As the law says, "cookies concern the collection of personal information and not the sale or sharing of personal information".
Re: (Score:2)
If the law is about sale or sharing, not collection, then Google doesn't have to change anything, because Google doesn't sell or share data. That would be wasteful; Google's ad business is all about monetizing the data at Google, not giving someone else a chance to monetize it.
"spectre of ... non-compliance" (Score:2)
Before you get outraged, do take care about what you rage.
The moment you read something like "spectre of ... non-compliance", you have to know you're reading rage bait trying to be careful not to get into libel territory.
Re: (Score:2)
> The moment you read something like "spectre of ... non-compliance", ...
Really hoping that's not the screenplay for next James Bond film.
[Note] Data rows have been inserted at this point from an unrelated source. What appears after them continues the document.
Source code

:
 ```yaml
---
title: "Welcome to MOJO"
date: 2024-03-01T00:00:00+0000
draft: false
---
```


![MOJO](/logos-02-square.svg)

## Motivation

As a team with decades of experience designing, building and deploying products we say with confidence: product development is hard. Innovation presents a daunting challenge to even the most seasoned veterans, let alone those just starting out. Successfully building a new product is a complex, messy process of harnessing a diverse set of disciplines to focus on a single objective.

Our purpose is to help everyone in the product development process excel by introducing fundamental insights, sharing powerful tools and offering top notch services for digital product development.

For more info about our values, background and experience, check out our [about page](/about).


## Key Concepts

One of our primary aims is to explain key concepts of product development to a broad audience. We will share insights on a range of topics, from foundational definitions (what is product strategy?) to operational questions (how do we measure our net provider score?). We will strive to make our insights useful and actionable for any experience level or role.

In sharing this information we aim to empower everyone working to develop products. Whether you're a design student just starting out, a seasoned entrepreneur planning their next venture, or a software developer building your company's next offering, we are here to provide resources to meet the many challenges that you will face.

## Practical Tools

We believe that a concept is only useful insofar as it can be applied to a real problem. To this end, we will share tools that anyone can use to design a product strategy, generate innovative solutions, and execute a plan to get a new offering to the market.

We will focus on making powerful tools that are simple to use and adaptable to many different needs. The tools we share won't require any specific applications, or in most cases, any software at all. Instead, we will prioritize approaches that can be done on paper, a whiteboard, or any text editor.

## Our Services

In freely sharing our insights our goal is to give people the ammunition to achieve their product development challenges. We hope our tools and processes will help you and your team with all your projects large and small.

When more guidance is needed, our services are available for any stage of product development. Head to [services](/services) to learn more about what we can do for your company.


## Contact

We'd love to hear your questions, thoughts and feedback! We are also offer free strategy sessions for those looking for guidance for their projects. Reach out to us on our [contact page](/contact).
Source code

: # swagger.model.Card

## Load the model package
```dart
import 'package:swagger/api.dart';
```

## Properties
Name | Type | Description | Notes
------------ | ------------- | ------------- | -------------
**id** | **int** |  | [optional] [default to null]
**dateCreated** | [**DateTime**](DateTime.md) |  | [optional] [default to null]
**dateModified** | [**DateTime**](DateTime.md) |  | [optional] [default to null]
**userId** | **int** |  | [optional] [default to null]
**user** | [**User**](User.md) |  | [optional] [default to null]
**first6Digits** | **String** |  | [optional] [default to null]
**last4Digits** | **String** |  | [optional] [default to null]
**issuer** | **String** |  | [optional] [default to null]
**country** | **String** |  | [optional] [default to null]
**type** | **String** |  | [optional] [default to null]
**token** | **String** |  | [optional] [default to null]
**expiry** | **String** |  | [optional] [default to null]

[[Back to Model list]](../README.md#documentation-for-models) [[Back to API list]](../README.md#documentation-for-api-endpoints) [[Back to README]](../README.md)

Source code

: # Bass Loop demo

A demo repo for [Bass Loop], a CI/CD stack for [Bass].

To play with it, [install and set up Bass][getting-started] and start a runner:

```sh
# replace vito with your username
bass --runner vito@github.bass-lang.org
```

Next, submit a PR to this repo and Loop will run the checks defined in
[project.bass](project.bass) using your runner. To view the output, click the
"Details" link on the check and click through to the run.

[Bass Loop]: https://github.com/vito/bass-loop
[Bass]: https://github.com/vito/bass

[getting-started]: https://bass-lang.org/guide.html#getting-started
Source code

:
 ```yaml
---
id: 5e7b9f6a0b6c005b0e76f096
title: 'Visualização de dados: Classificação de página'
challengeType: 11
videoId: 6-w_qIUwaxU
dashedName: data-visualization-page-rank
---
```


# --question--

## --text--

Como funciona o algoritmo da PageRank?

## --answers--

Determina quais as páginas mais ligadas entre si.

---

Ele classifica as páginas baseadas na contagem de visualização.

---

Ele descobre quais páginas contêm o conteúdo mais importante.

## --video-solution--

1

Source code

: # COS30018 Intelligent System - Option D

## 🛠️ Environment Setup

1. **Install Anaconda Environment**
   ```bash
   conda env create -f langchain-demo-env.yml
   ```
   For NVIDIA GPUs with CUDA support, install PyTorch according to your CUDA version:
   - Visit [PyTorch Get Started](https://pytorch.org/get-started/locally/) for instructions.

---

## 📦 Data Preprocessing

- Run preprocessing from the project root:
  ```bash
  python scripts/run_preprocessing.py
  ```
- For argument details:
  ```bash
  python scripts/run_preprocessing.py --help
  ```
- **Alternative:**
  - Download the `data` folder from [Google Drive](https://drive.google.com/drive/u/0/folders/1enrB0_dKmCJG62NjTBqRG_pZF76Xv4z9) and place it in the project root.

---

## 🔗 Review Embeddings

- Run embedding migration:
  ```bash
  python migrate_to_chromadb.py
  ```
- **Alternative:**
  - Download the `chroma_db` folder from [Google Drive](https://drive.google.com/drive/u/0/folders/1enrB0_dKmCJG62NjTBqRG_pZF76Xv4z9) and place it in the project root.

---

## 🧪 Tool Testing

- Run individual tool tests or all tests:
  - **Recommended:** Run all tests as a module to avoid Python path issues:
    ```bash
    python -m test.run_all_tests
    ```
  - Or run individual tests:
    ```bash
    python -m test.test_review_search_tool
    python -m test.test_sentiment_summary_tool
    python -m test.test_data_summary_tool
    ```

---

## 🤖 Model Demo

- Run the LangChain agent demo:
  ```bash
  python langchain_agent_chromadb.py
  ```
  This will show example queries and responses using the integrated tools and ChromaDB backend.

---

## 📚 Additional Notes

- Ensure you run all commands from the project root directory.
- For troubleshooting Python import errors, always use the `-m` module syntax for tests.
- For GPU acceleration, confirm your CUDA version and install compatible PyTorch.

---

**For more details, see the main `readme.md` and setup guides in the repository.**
How about a fine per cookie? (Score:3)
It only has to be one cent. They would notice real quickly.
Re: (Score:2)
Or maybe the 250 grand(per infringement) that the MPAA wants to fine you for violating copyright, splashed right up with an FBI warning on every video disc I've ever watched.
Obligatory.. (Score:2)
I am shocked...shocked I tell you.
Thinly Veiled Advertisement (Score:1)
Hi,
This research ties back to a product page, which provides no information aside from an option to talk to someone about a demo.
If they give me a free eval copy, I'll take this comment down.
New Samsung cell phones have Google connections. (Score:2)
New Samsung cell phones have many connections to Google.
There need to be laws limiting Google's invasions to user devices.
Fewer than 1 of a hundred ads are interesting to me. Maybe 1 in a thousand.